C’est un projet pour les Africains, fait par les Africains, et qui ne pourra se faire sans votre aide et votre coopération. Des projets d’électrification existent partout sur le continent ; il y a aussi les liquidités internationales pour les financer ; mais il manquait une organisation méthodique et unifiée pour les implanter. Eh bien, lors du sommet de Johannesburg, le 15 juin 2015, les chefs d’États et de gouvernements africains ont décidé, à l’unanimité, la création de cet instrument !

Il ne manque donc plus que les fonds propres. Ces jeunes nations – qui ont connu une multiplication par cinq de leur population depuis 1950 – n’ont pas les fonds propres nécessaires et sollicitent votre aide. C’est un peu la même chose qu’en 1947, lorsque les Américains ont apporté leur aide à l’Europe. Ce besoin de fonds propres s’élève à 5 milliards de dollars par an pendant dix ans pour toute la communauté internationale des pays développés, au profit d’un continent qui représentera – faut-il encore le rappeler – un quart de l’humanité dans trente ans.

Cinq milliards, c’est un chiffre dérisoire au regard de l’enjeu, au regard des enjeux. C’est un chiffre dérisoire au regard des éventuels et hypothétiques 100 milliards, confus, publics ou privés, qui sont toujours évoqués dans les conventions sur le climat et qui, en fin de compte, n’ont ni réalité ni affectation.

Cinq milliards, c’est un chiffre dérisoire mais qui doit être maintenant une réalité, avec des subventions annuellement garanties, automatiques, fermes, prévisibles et traçables.

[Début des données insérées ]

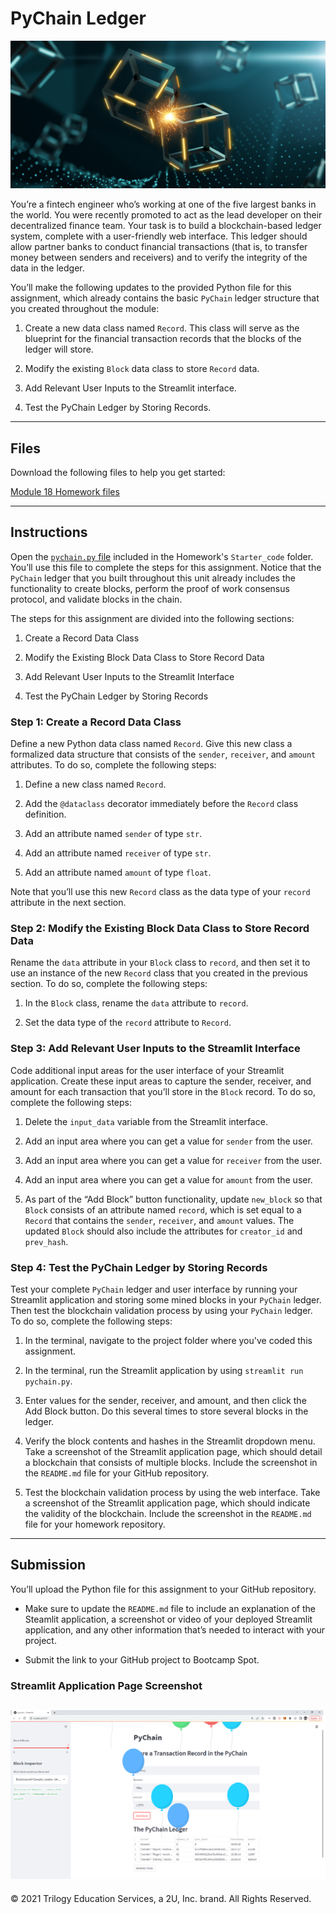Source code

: # PyChain Ledger

![alt=""](Images/application-image.png)

You’re a fintech engineer who’s working at one of the five largest banks in the world. You were recently promoted to act as the lead developer on their decentralized finance team. Your task is to build a blockchain-based ledger system, complete with a user-friendly web interface. This ledger should allow partner banks to conduct financial transactions (that is, to transfer money between senders and receivers) and to verify the integrity of the data in the ledger.

You’ll make the following updates to the provided Python file for this assignment, which already contains the basic `PyChain` ledger structure that you created throughout the module:

1. Create a new data class named `Record`. This class will serve as the blueprint for the financial transaction records that the blocks of the ledger will store.

2. Modify the existing `Block` data class to store `Record` data.

3. Add Relevant User Inputs to the Streamlit interface.

4. Test the PyChain Ledger by Storing Records.

---
## Files

Download the following files to help you get started:

[Module 18 Homework files](Starter_Code/pychain.py)

---

## Instructions

Open the [`pychain.py` file](Starter_Code/pychain.py) included in the Homework's `Starter_code` folder. You’ll use this file to complete the steps for this assignment. Notice that the `PyChain` ledger that you built throughout this unit already includes the functionality to create blocks, perform the proof of work consensus protocol, and validate blocks in the chain.

The steps for this assignment are divided into the following sections:

1. Create a Record Data Class

2. Modify the Existing Block Data Class to Store Record Data

3. Add Relevant User Inputs to the Streamlit Interface

4. Test the PyChain Ledger by Storing Records

### Step 1: Create a Record Data Class

Define a new Python data class named `Record`. Give this new class a formalized data structure that consists of the `sender`, `receiver`, and `amount` attributes. To do so, complete the following steps:

1. Define a new class named `Record`.

2. Add the `@dataclass` decorator immediately before the `Record` class definition.

3. Add an attribute named `sender` of type `str`.

4. Add an attribute named `receiver` of type `str`.

5. Add an attribute named `amount` of type `float`.

Note that you’ll use this new `Record` class as the data type of your `record` attribute in the next section.

### Step 2: Modify the Existing Block Data Class to Store Record Data

Rename the `data` attribute in your `Block` class to `record`, and then set it to use an instance of the new `Record` class that you created in the previous section. To do so, complete the following steps:

1. In the `Block` class, rename the `data` attribute to `record`.

2. Set the data type of the `record` attribute to `Record`.

### Step 3: Add Relevant User Inputs to the Streamlit Interface

Code additional input areas for the user interface of your Streamlit application. Create these input areas to capture the sender, receiver, and amount for each transaction that you’ll store in the `Block` record. To do so, complete the following steps:

1. Delete the `input_data` variable from the Streamlit interface.

2. Add an input area where you can get a value for `sender` from the user.

3. Add an input area where you can get a value for `receiver` from the user.

4. Add an input area where you can get a value for `amount` from the user.

5. As part of the “Add Block” button functionality, update `new_block` so that `Block` consists of an attribute named `record`, which is set equal to a `Record` that contains the `sender`, `receiver`, and `amount` values. The updated `Block` should also include the attributes for `creator_id` and `prev_hash`.

### Step 4: Test the PyChain Ledger by Storing Records

Test your complete `PyChain` ledger and user interface by running your Streamlit application and storing some mined blocks in your `PyChain` ledger. Then test the blockchain validation process by using your `PyChain` ledger. To do so, complete the following steps:

1. In the terminal, navigate to the project folder where you've coded this assignment.

2. In the terminal, run the Streamlit application by using `streamlit run pychain.py`.

3. Enter values for the sender, receiver, and amount, and then click the Add Block button. Do this several times to store several blocks in the ledger.

4. Verify the block contents and hashes in the Streamlit dropdown menu. Take a screenshot of the Streamlit application page, which should detail a blockchain that consists of multiple blocks. Include the screenshot in the `README.md` file for your GitHub repository.

5. Test the blockchain validation process by using the web interface. Take a screenshot of the Streamlit application page, which should indicate the validity of the blockchain. Include the screenshot in the `README.md` file for your homework repository.

---
## Submission

You’ll upload the Python file for this assignment to your GitHub repository.

* Make sure to update the `README.md` file to include an explanation of the Steamlit application, a screenshot or video of your deployed Streamlit application, and any other information that’s needed to interact with your project.

* Submit the link to your GitHub project to Bootcamp Spot.

### Streamlit Application Page Screenshot

![](images/Streamlit_Blocks.png)
---

© 2021 Trilogy Education Services, a 2U, Inc. brand. All Rights Reserved.
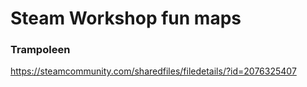 # Steam Workshop fun maps

### Trampoleen

https://steamcommunity.com/sharedfiles/filedetails/?id=2076325407
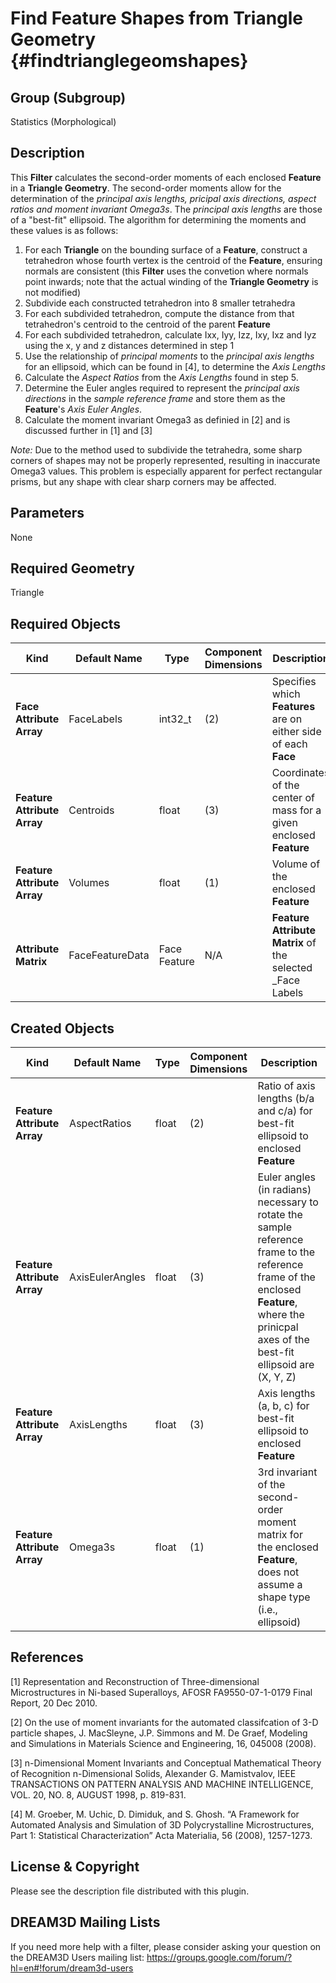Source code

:Find Feature Shapes from Triangle Geometry {#findtrianglegeomshapes}
=============

## Group (Subgroup) ##
Statistics (Morphological)

## Description ##
This **Filter** calculates the second-order moments of each enclosed **Feature** in a **Triangle Geometry**.  The second-order moments allow for the determination of the *principal axis lengths, pricipal axis directions, aspect ratios and moment invariant Omega3s*.  The *principal axis lengths* are those of a "best-fit" ellipsoid.  The algorithm for determining the moments and these values is as follows:

1. For each **Triangle** on the bounding surface of a **Feature**, construct a tetrahedron whose fourth vertex is the centroid of the **Feature**, ensuring normals are consistent (this **Filter** uses the convetion where normals point inwards; note that the actual winding of the **Triangle Geometry** is not modified)
2. Subdivide each constructed tetrahedron into 8 smaller tetrahedra
3. For each subdivided tetrahedron, compute the distance from that tetrahedron's centroid to the centroid of the parent **Feature**
4. For each subdivided tetrahedron, calculate Ixx, Iyy, Izz, Ixy, Ixz and Iyz using the x, y and z distances determined in step 1
5. Use the relationship of *principal moments* to the *principal axis lengths* for an ellipsoid, which can be found in [4], to determine the *Axis Lengths*
6. Calculate the *Aspect Ratios* from the *Axis Lengths* found in step 5.
7. Determine the Euler angles required to represent the *principal axis directions* in the *sample reference frame* and store them as the **Feature**'s *Axis Euler Angles*.
8. Calculate the moment invariant Omega3 as definied in [2] and is discussed further in [1] and [3] 

*Note:* Due to the method used to subdivide the tetrahedra, some sharp corners of shapes may not be properly represented, resulting in inaccurate Omega3 values.  This problem is especially apparent for perfect rectangular prisms, but any shape with clear sharp corners may be affected.  

## Parameters ##
None

## Required Geometry ##
Triangle

## Required Objects ##
| Kind | Default Name | Type | Component Dimensions | Description |
|------|--------------|-------------|---------|-----|
| **Face Attribute Array** | FaceLabels | int32_t | (2) | Specifies which **Features** are on either side of each **Face** |
| **Feature Attribute Array**  | Centroids | float | (3) | Coordinates of the center of mass for a given enclosed **Feature** |
| **Feature Attribute Array** | Volumes |  float | (1) | Volume of the enclosed **Feature** |
| **Attribute Matrix** | FaceFeatureData | Face Feature | N/A | **Feature Attribute Matrix** of the selected _Face Labels |

## Created Objects ##
| Kind | Default Name | Type | Component Dimensions | Description |
|------|--------------|-------------|---------|-----|
| **Feature Attribute Array** | AspectRatios | float | (2) | Ratio of axis lengths (b/a and c/a) for best-fit ellipsoid to enclosed **Feature** |
| **Feature Attribute Array** | AxisEulerAngles | float | (3) | Euler angles (in radians) necessary to rotate the sample reference frame to the reference frame of the enclosed **Feature**, where the prinicpal axes of the best-fit ellipsoid are (X, Y, Z) |
| **Feature Attribute Array** | AxisLengths | float | (3) | Axis lengths (a, b, c) for best-fit ellipsoid to enclosed **Feature** |
| **Feature Attribute Array** | Omega3s | float | (1) | 3rd invariant of the second-order moment matrix for the enclosed **Feature**, does not assume a shape type (i.e., ellipsoid) |

## References ## 

[1] Representation and Reconstruction of Three-dimensional Microstructures in Ni-based Superalloys, AFOSR FA9550-07-1-0179 Final Report, 20 Dec 2010.

[2] On the use of moment invariants for the automated classifcation of 3-D particle shapes, J. MacSleyne, J.P. Simmons and M. De Graef, Modeling and Simulations in Materials Science and Engineering, 16, 045008 (2008).

[3] n-Dimensional Moment Invariants and Conceptual Mathematical Theory of Recognition n-Dimensional Solids, Alexander G. Mamistvalov, IEEE TRANSACTIONS ON PATTERN ANALYSIS AND MACHINE INTELLIGENCE, VOL. 20, NO. 8, AUGUST 1998, p. 819-831.

[4] M. Groeber, M. Uchic, D. Dimiduk, and S. Ghosh. “A Framework for Automated Analysis and Simulation of 3D Polycrystalline Microstructures, Part 1: Statistical Characterization” Acta Materialia, 56 (2008), 1257-1273. 

## License & Copyright ##

Please see the description file distributed with this plugin.

## DREAM3D Mailing Lists ##

If you need more help with a filter, please consider asking your question on the DREAM3D Users mailing list:
https://groups.google.com/forum/?hl=en#!forum/dream3d-users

Cinq milliards, c’est un chiffre dérisoire par rapport à l’immensité du défi et à ses conséquences : stabilité des pays et sécurité, réduction des migrations massives, contribution à la croissance européenne et mondiale, aide à l’adaptation aux conséquences du dérèglement climatique – qui sont déjà une réalité chez nous –, réalité d’un vivre-ensemble et d’un destin partagé. Certes, c’est dérisoire ; encore faut-il le faire !

Il faut, à Paris, un accord simple, robuste, automatique, garanti et rapide avec une mise en oeuvre dès 2016 et une clé de répartition claire. Il faut évidemment que l’Afrique organise un instrument dédié et mette en place les systèmes d’évaluation et de contrôle adéquats. Nous sommes prêts !

Mais nous voulons aussi que cette contribution financière se réduise au fur et à mesure de la diminution des émissions de CO2 des pays contributeurs, sur la base d’un bonus-malus : les pays développés réduiront leurs contributions en fonction de la réduction de leurs émissions. Un tel plan, véritable plan de paix, permettra à l’Afrique d’être le premier continent soutenable de l’humanité. C’est parfaitement faisable, il n’y a plus de problème technique !

Pour y parvenir, il nous faut un accord clair, un accord objectif, un chef et les moyens adéquats. Grâce à un tel accord, l’Afrique pourra passer de 25 % à 100 % d’électricité en dix ans ; au vu des projets existants, on sait qu’une grande partie du chemin pourra être faite en trois ou quatre ans. C’est un projet aux efforts modestes et aux effets considérables !

Un bon accord à Paris tiendrait en deux pages. La première porterait sur les engagements de réduction des émissions des pays émetteurs de CO2 par an, au cours des vingt années à venir. La deuxième porterait sur la contribution et la clé de répartition, au profit des pays pauvres et victimes du dérèglement climatique, selon un processus vertueux de bonus-malus.